Sunday, January 29, 2006

Trip to the VA

Here I sit, knowing that I need to get to sleep, so I can wake early and hit the road to hotlanta in the morning. Have to try and beat that awful traffic. I hate lots of traffic like I hate being in large crowds of people anywhere.
Alone in the truck, I realize that I'm pretty lucky not to have to make that insane trip more than 2 or 3 times a month. I try to leave early enough to miss the worst of the rush hour traffic.
I watch the people filing in and out of the VA. Most looking quite whole and sane. Many Dr.s and other personal that work there. Many old and sickly looking. WWII vets, Korean war Vets,
Many Vietnam vets, now lots of Gulf war and Gulf war II vets.
One thing I can say is I have a lot better opinion of the VA now. I've received nothing but kindness and respect from the people who work there. I know that I probably wouldn't be here if not for the concern of a staffer who answered the phone a year and a half ago. I wonder if I'm using up resources that would be better spent on someone else, like the SSG I met a few months ago who had run over an IUD in Iraq. Had his right arm out the window of a 5 ton truck when the device went off on the right side. Numerous operations, numerous opinions that the arm would have to come off. There he is every week working on physical therepy to inprove the function of his saved arm. No complaints, Just thankful to be alive and back with his family.
Many young and not so young troops over there in harms way, doing things we can hardly imagine. All volunteers, keeping the fight there rather than here. Are they heros? Of course many are. We should support and be proud of all of them.

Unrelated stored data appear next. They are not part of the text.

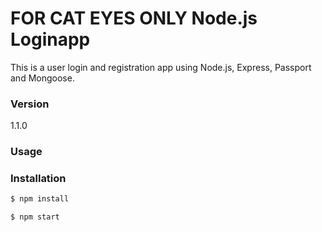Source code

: # FOR CAT EYES ONLY  Node.js Loginapp

This is a user login and registration app using Node.js, Express, Passport and Mongoose.  
### Version
1.1.0

### Usage


### Installation
 
```sh
$ npm install
```

```sh
$ npm start
```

Someone once said, "Peaceable men sleep peacefully in their beds at nights because rough men stand ready to do violence in their behalf".

My friend B. King said "the difficulty is coming to the realization that we're killers".

I think the difficulty is knowing that we have the capacity and the ability, and training, but restraining the beast within is what both tears us apart and makes us heros.

Therein lies the fertile field for the Kudzu that grows within.